Higher Than Expected CPI Dings Gold

The Market Gage - Gold is Elemental

Higher interest rates are on the minds of all traders and investors this morning as CPI figures indicate inflation is on the rise. When the number was released at 8:30 this morning, equity computer programs immediately took over.

The equities positive bias quickly disappeared as we saw the Dow move 300 points lower in a matter of a minute or two. The price of Gold also took a hit dropping almost 9 dollars when the number was released.

The January CPI figure year over year number came in at 2.1 percent, as the Street was expecting a number of 1.9 percent. We all know that the Fed target rate is two percent and this number gives the hawks on the Fed board more ammunition to raise rates more aggressively in the coming year.

The price of gold has recovered somewhat after the initial shock and I expect we’ve seen the lows for the day already.

The price of silver reacted in tandem with the price of gold as expected when the number was released and here too I expect the lows have been established for the session.

Also as expected, Ten-Year Treasury yields along with the dollar are trading higher this morning.

Focus On Infrastructure

It might just be a good idea to buy yourself a comfortable bicycle with a big basket to replace your gas-powered vehicle.

On Monday, the President introduced his infrastructure plan and promised to solve the crisis by attracting large amounts of private money to bail us out.

There is a lot of money around the world looking for solid investments. Investor money can build new bridges or repair old ones, but at what cost to the taxpayer? The President’s infrastructure plan will benefit America’s industries and take the onus off the Federal government.

Wall Street likes the plan, witnessed by companies involved in those types of industries traded higher after the budget was presented.

On its face, this seems like good news for the public. Our current infrastructure crisis arose largely because of the unwillingness of our representatives in both houses to raise fees and taxes to meet the costs of maintaining our infrastructure.

Keeping taxes as they were decades ago has given us plenty of potholes, not to mention thousands of structurally deficient bridges and tunnels. Private investors might help prevent such a crisis from happening again.

But remember, the difference between maintaining infrastructure through taxes or through private investment, is that the private sector insists on getting its money back over time, along with interest and some profit. Repayment is an obligation, and profit is the incentive that brings money into the market. Both repayment and profit must come from somewhere, and that somewhere is: “THE TAXPAYER.” Investors will demand that we pay costs that we’ve been able to dodge for many years.

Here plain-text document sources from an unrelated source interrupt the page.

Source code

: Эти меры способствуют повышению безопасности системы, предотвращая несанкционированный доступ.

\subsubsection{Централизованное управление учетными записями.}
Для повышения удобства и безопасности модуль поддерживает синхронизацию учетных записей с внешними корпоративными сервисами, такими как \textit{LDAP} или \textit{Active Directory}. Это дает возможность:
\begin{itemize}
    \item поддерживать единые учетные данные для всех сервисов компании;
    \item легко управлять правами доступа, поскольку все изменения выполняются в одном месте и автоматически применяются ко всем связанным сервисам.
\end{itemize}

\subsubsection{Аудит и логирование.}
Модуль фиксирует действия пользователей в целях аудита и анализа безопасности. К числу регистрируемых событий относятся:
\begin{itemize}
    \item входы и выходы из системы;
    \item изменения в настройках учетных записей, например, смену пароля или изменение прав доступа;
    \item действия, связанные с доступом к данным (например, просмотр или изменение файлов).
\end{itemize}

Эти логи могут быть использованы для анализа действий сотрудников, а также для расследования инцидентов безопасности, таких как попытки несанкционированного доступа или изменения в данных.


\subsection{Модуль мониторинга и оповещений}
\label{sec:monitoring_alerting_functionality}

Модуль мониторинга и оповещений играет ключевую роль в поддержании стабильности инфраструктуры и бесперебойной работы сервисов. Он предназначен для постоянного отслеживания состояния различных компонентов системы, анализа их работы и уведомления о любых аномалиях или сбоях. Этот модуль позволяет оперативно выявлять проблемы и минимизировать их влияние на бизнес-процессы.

So don’t be surprised when you are asked to cough up more fees and tolls. Private money will flow to infrastructure for which access can be restricted to those who pay for it IE; toll roads, bridges, water supply systems and airports. Facilities like airports or bus terminals that do not generate enough revenue, but can benefit from private investment.

If this plan comes to fruition, one can expect costs to rise exponentially, from concession stands in airports and Bus terminals to much higher tolls on bridges and tunnels. And one can be sure there will be new tolls on every highway that has no tolls at the moment.

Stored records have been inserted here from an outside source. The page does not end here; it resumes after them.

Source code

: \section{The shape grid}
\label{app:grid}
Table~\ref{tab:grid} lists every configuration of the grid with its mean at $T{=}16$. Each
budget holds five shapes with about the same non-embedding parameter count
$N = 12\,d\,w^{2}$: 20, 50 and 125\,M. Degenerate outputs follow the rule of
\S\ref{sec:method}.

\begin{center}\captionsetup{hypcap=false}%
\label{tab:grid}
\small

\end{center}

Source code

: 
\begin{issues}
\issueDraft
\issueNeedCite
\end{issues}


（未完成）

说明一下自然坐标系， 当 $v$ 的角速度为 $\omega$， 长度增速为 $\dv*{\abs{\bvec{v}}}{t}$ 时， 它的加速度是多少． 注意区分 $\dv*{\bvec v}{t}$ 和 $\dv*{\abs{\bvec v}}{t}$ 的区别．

Let me give you an example of some costs in the Northeast’s Tristate region. Currently, it costs $17.00 to go over New York’s Verrazano bridge. How much more are folks willing to pay to go from one of the boroughs to venture into Manhattan? For example, let’s say you want to take your family to see a Broadway play and you live in either Staten Island or New Jersey. Here are your out of pocket costs:

  • New Jersey crossings: $ 16.00
  • Verrazano Bridge: $ 17.00
  • Brooklyn Battery Tunnel: $ 8.50 each way
  • Parking: $ 50 average in Midtown
  • Broadway tickets for a family of four (middle of the road seats): $ 300
  • Oh you want to eat too?

That’s $400 before you even put a dirty water frank in your mouth.

How many of you out there have mortgage payments that are lower?

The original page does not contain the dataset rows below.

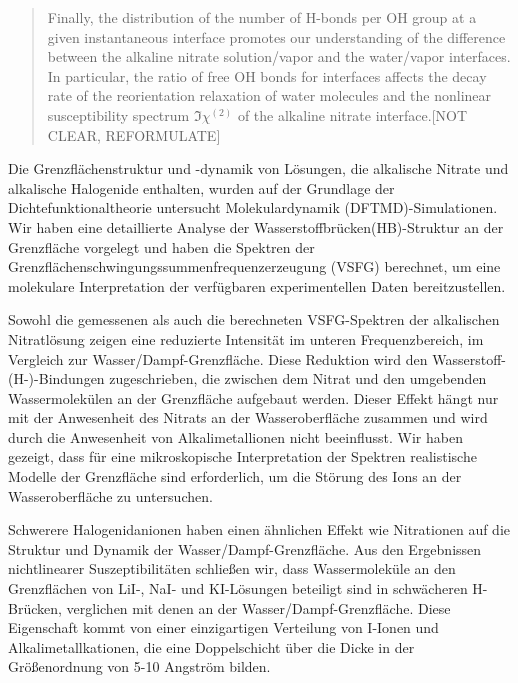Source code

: \documentclass[
11pt, %
ngerman,
english, %
singlespacing, %
headsepline, %
]{MastersDoctoralThesis} %
\begin{document}
\begin{abstract}
Finally, the distribution of the number of H-bonds per OH group at a given instantaneous interface promotes our understanding of the difference between the alkaline nitrate
solution/vapor and the water/vapor interfaces. In particular, the ratio of free OH bonds for interfaces affects the decay rate of the reorientation relaxation of water
	molecules and the nonlinear susceptibility spectrum $\Im \chi^{(2)}$ of the alkaline nitrate interface.[NOT CLEAR, REFORMULATE]
\end{abstract}

{
\begin{extraAbstract}
\addchaptertocentry{\abstractname} %
Die Grenzflächenstruktur und -dynamik von Lösungen, die alkalische Nitrate und alkalische Halogenide enthalten, wurden auf der Grundlage der Dichtefunktionaltheorie untersucht
Molekulardynamik (DFTMD)-Simulationen. Wir haben eine detaillierte Analyse der Wasserstoffbrücken(HB)-Struktur an der Grenzfläche vorgelegt und
haben die Spektren der Grenzflächenschwingungssummenfrequenzerzeugung (VSFG) berechnet, um eine molekulare Interpretation der verfügbaren experimentellen Daten bereitzustellen.

Sowohl die gemessenen als auch die berechneten VSFG-Spektren der alkalischen Nitratlösung zeigen eine reduzierte Intensität im unteren Frequenzbereich,
im Vergleich zur Wasser/Dampf-Grenzfläche.
Diese Reduktion wird den Wasserstoff-(H-)-Bindungen zugeschrieben, die zwischen dem Nitrat und den umgebenden Wassermolekülen an der Grenzfläche aufgebaut werden.
Dieser Effekt hängt nur mit der Anwesenheit des Nitrats an der Wasseroberfläche zusammen und wird durch die Anwesenheit von Alkalimetallionen nicht beeinflusst.
Wir haben gezeigt, dass für eine mikroskopische Interpretation der Spektren
realistische Modelle der Grenzfläche sind erforderlich, um die Störung des Ions an der Wasseroberfläche zu untersuchen.

Schwerere Halogenidanionen haben einen ähnlichen Effekt wie Nitrationen auf die Struktur und Dynamik der Wasser/Dampf-Grenzfläche.
Aus den Ergebnissen nichtlinearer Suszeptibilitäten schließen wir, dass Wassermoleküle an den Grenzflächen von LiI-, NaI- und KI-Lösungen beteiligt sind
in schwächeren H-Brücken, verglichen mit denen an der Wasser/Dampf-Grenzfläche.
Diese Eigenschaft kommt von einer einzigartigen Verteilung von I-Ionen und Alkalimetallkationen,
die eine Doppelschicht über die Dicke in der Größenordnung von 5-10 Angström bilden.


\end{extraAbstract}}
\end{document}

The point I’m trying to convey is, how in the world will this plan NOT add to the country’s debt and be extremely inflationary?

Oh, by the way, what happened to healthcare reform? Remember everyone? We haven’t even got started on this upcoming disaster.

As I said after they passed a totally unnecessary corporate tax bill, in a few years we as a country will at the end of our rope.

Gold anyone?

Have a wonderful Wednesday.

Disclaimer: This editorial has been prepared by Walter Pehowich of Dillon Gage Metals for information and thought-provoking purposes only and does not purport to predict or forecast actual results. This editorial opinion is not to be construed as investment advice or as a recommendation regarding any particular security, commodity or course of action. Opinions expressed herein cannot be attributable to Dillon Gage. Reasonable people may disagree about the events discussed or opinions expressed herein. In the event any of the assumptions used herein do not come to fruition, results are likely to vary substantially. It is not a solicitation or advice to make any exchange in commodities, securities or other financial instruments. No part of this editorial may be reproduced in any manner, in whole or in part, without the prior written permission of Dillon Gage Metals. Dillon Gage Metals shall not have any liability for any damages of any kind whatsoever relating to this editorial. You should consult your advisers with respect to these areas. By posting this editorial, you acknowledge, understand and accept this disclaimer.